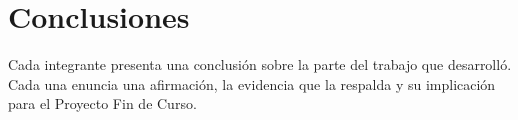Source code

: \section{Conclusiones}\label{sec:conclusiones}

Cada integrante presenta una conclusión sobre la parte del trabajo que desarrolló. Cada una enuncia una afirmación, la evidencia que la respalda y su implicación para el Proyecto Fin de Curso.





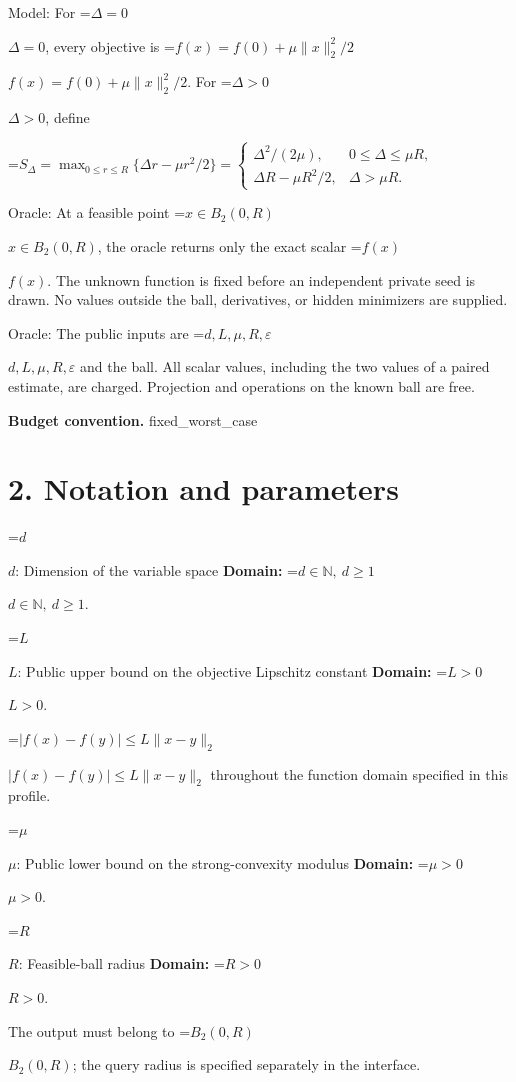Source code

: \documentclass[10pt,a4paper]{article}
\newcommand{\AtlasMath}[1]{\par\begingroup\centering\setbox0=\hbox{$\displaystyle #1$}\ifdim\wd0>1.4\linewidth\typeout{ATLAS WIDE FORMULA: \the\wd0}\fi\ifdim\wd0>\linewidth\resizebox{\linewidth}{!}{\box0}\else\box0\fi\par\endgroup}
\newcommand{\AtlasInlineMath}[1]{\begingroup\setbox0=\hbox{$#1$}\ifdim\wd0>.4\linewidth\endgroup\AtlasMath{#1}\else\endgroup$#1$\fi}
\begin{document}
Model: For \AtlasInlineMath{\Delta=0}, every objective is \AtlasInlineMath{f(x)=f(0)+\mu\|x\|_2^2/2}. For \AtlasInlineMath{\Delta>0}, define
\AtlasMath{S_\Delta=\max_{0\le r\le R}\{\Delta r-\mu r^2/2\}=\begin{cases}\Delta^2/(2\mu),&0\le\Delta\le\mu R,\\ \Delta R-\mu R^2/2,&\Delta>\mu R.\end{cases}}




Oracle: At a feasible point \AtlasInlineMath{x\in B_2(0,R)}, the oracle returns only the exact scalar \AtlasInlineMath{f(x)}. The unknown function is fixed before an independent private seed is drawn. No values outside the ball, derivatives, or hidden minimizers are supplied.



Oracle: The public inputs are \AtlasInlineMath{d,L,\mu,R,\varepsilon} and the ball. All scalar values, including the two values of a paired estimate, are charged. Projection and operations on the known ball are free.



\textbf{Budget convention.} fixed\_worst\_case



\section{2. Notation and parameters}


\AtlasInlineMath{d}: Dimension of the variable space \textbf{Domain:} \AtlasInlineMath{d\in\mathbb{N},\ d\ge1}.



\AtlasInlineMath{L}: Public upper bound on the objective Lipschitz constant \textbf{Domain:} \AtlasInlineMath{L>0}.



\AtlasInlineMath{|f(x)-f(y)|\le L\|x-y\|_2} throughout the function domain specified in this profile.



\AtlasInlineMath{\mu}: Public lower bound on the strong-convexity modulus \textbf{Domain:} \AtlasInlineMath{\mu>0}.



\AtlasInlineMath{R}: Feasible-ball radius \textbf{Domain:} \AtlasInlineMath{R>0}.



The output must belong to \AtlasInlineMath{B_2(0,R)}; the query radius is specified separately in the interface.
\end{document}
+===+
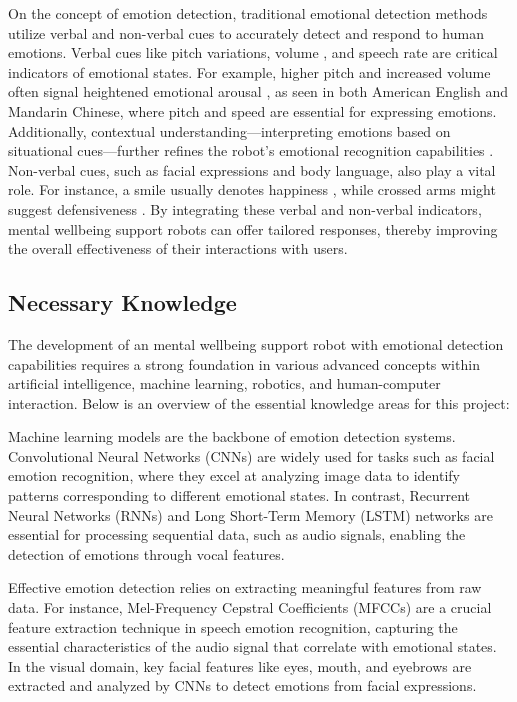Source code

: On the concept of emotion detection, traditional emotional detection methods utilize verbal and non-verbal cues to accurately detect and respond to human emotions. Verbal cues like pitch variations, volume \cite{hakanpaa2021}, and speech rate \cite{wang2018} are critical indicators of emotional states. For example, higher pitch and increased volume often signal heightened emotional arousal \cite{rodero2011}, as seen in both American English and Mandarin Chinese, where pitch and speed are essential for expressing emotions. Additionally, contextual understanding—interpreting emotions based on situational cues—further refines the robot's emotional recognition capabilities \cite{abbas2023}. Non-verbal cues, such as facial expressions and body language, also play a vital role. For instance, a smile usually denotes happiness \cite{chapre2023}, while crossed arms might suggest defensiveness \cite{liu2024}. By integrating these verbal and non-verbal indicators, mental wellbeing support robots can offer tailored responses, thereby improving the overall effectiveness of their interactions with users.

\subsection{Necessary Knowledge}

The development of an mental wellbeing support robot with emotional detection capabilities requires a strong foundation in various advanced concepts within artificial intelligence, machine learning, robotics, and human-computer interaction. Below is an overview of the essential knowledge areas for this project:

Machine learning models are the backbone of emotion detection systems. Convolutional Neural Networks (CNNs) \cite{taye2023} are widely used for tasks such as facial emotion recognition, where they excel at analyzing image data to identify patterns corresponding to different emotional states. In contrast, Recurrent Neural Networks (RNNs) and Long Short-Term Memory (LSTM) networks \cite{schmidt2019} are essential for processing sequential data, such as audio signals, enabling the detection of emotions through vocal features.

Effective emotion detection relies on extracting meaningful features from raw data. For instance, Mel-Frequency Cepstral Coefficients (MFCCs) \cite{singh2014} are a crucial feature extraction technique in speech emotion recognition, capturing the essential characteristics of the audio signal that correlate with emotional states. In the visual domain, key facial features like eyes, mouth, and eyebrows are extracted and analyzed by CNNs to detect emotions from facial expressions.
+===+
» **PROBLEM TO WORK ON**: Each line containing the word "radius" must be pulled from the listing and copied.

» **RESULT OF THE TASK**:
\AtlasInlineMath{R}: Feasible-ball radius \textbf{Domain:} \AtlasInlineMath{R>0}.
The output must belong to \AtlasInlineMath{B_2(0,R)}; the query radius is specified separately in the interface.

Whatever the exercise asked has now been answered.